Con la emoción de saber de Melquiades, se me ha pasado comentar una noticia que no lo es tanto. Ha muerto una mujer de 96 años. Lo cual no es noticia, francamente. Pasa todos los días. Ahora bien: la mujer era Fay Wray, dato que, voilá!, convierte esta muerte en noticia para los que recordamos el nombre de la delicada y gritona rubia a la que el más enternecedor ejemplo de gigantismo simiesco, King Kong, se llevó de escalada urbana Empire State arriba.
Toda una currante, Fay Wray. No dejó de rodar películas hasta 1980, algunas con directores ahora míticos y entonces pobres novatillos. Sesenta y ocho películas desde 1925 hasta 1942, sesenta y ocho, que se dice pronto. Pero todos la recuerdan como la chica de la que se enamora un simio gigante. Hay algo muy poderoso en esa imagen, supongo. Atávico, casi; o sin casi. La rubia y delicada joven y la bestia monstruosa enternecida por un amor tan imposible como ridículo. Los freudianos probablemente se lo pasaron pipa; yo sólo recuerdo la típica imagen de los avioncitos atacando al bicho. La recuerdo con esa mezcla de ternura y vergüenza que provocan las cosas vistas desde la perspectiva de setenta años de películas entre King Kong y Spiderman 2.

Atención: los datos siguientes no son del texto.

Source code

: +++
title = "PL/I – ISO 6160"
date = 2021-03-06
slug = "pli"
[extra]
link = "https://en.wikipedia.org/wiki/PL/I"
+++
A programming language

Nunca me gustó King Kong. Ni la historia, ni el mito, ni la película, ni el bicho en sí. Jamás tocó ninguna fibra de mi corazoncito, ni me emocionó su impulso de apareamiento con una rubia del tamaño de su pulgar, ni su muerte inevitable aguijoneado por las ametralladoras de esos preciosos avioncitos de mentiras. Menudo cráter debió dejar el animalito; espero que despejaran la calle debajo. Pero Fay Wray, que es para mí el arquetipo de la damisela en apuros, me cae bien, porque en algún lado debe haber una actriz, y bajo ella una mujer, que probablemente tendría más que dar aparte de buen tipo y voz penetrante. Pero la bestia se la comió, pese a -o a causa de- Hollywood, y de ella nos queda sólo esa expresión de espanto y ese gesto de teatral rechazo cuando es arrebatada por una mano peluda y algo apolillada. Un bosquejo de personaje, un boceto apenas, dos trazos y una mancha que llenan un molde que nunca fue muy profundo.
Mi saludo a Fay Wray, víctima eterna. Quedan aquí los restos de la merienda de King Kong: un camisón de seda, unas pestañas postizas, y un leve olor anticuado a maquillaje en polvo y carmín. Lo triste es que nadie notará la diferencia.
Habitualmente tienes tantos admiradores que no vale la pena dejar una opinión chorras. Pero este post me gustó (como casi todos los que escribes) y, al ver que estaba virgen, no me pude resistir.